I dropped my brother off at law school this weekend, Michigan State University in East Lansing – more on that later. On the way back I had fourteen hours of deep conversation with my dad, with the result that a lot of things are tumbling around in my head. Be warned that some of them might tumble out here over the next couple of days.
Anyway, I’ve been listening to people grumble and hedge for a while regarding this whole “gay marriage” issue. “I support their right to do what they want,” People say, “although I don’t know if I agree with the whole marriage thing.”
I’m slowly coming to the realization that this is a huge point of departure between me and most of my lefty compadres. I have not rejected, and maybe never will reject, marriage as an institution. I’ve often been dismayed by the fact that I don’t know a single bloody person who has a positive outlook on marriage (outside of my conservative Indian friends).

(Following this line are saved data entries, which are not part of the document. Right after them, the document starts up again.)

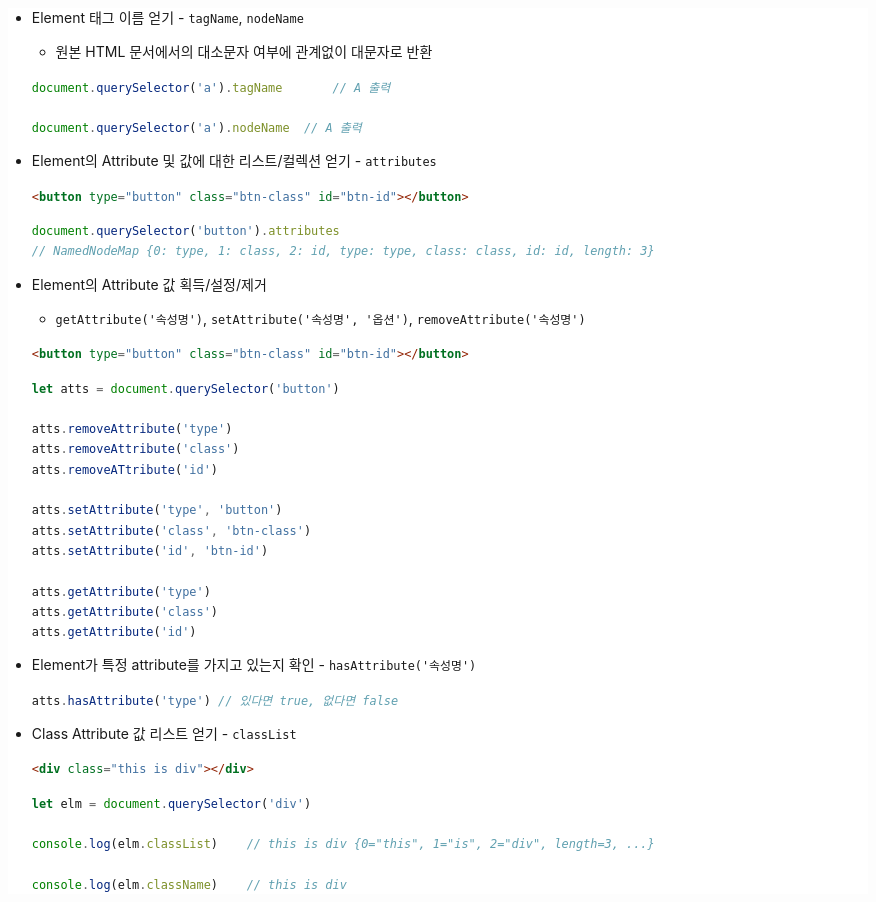 - Element 태그 이름 얻기 - `tagName`, `nodeName`

  - 원본 HTML 문서에서의 대소문자 여부에 관계없이 대문자로 반환

  ```javascript
  document.querySelector('a').tagName		// A 출력
  
  document.querySelector('a').nodeName	// A 출력
  ```

- Element의 Attribute 및 값에 대한 리스트/컬렉션 얻기 - `attributes`

  ```html
  <button type="button" class="btn-class" id="btn-id"></button>
  ```

  ```javascript
  document.querySelector('button').attributes
  // NamedNodeMap {0: type, 1: class, 2: id, type: type, class: class, id: id, length: 3}
  ```

- Element의 Attribute 값 획득/설정/제거 

  - `getAttribute('속성명')`, `setAttribute('속성명', '옵션')`, `removeAttribute('속성명')`

  ```html
  <button type="button" class="btn-class" id="btn-id"></button>
  ```

  ```javascript
  let atts = document.querySelector('button')
  
  atts.removeAttribute('type')
  atts.removeAttribute('class')
  atts.removeATtribute('id')
  
  atts.setAttribute('type', 'button')
  atts.setAttribute('class', 'btn-class')
  atts.setAttribute('id', 'btn-id')
  
  atts.getAttribute('type')
  atts.getAttribute('class')
  atts.getAttribute('id')
  ```

- Element가 특정 attribute를 가지고 있는지 확인 - `hasAttribute('속성명')`

  ```javascript
  atts.hasAttribute('type')	// 있다면 true, 없다면 false
  ```

- Class Attribute 값 리스트 얻기 - `classList`

  ```html
  <div class="this is div"></div>
  ```

  ```javascript
  let elm = document.querySelector('div')
  
  console.log(elm.classList)	// this is div {0="this", 1="is", 2="div", length=3, ...}
  
  console.log(elm.className)	// this is div
  ```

In fact, I really dislike the concept of divorce in general, and it bothers me that so many people around me accept it, or don’t feel the need to confront it as a social issue. See, I know what conservatives are talking about when they talk about marriage as the basis of society, and the nuclear family as the fundamental unit of society. I see many movements in the contemporary left attacking that traditional institution, and I find that disturbing. Not because I agree with Christian ideas about the sacred nature of marriage or the like, but because I deeply believe that the social fabric of society is knitted through families.
Many of the politics of the contemporary left are based on ideas of individual liberty and the obligations of society to the individual. But my own politics are, I think, rather more strongly rooted in the duties of individuals to society. This ethic exists in the environmental movement, but it hasn’t transmigrated into social theories yet. I find this extremely short-sighted and, well, selfish.
Most people in this country, as far as I can tell, seem to see marriage as self-satisfying. You’re forming a partnership with someone you love because you want to find happiness. When it makes you unhappy, you break that partnership, just like you’d terminate any business relationship that’s gone sour. The more transient and less committed the marital relationship becomes, the happier it seems to make lefty movements.
This is assanine. Marriage is not about individual happiness or fulfillment. It’s about children. It’s about raising children. And my god, if the least thing you contribute to this world is raising your children in a decent and responsible way, that’s no small achievement.
Children deserve parents. Not just one parent, or even two parents, but many parents. I understand very well that I am a product of my parents. Both of mine are amazing individuals, and had I been brought up by other hands, I would be a lesser person today. And I value their bonds to their own parents and relations, which tied me into a much larger family and indeed a whole other society. That’s what makes me Indian – the strength of my family’s bonds. That’s a huge source of personal strength for me, and I wish to god that other people valued that.
For all our cries for “community” and our railings against alienation, our politics still press inexorably in the direction of individualism. Personal identity, at some point, has to be subsumed to the good of others if a healthy social fabric is to develop. The immediate family, the extended family, the village, the society – they can’t hold together if we reject the basic glue that creates them.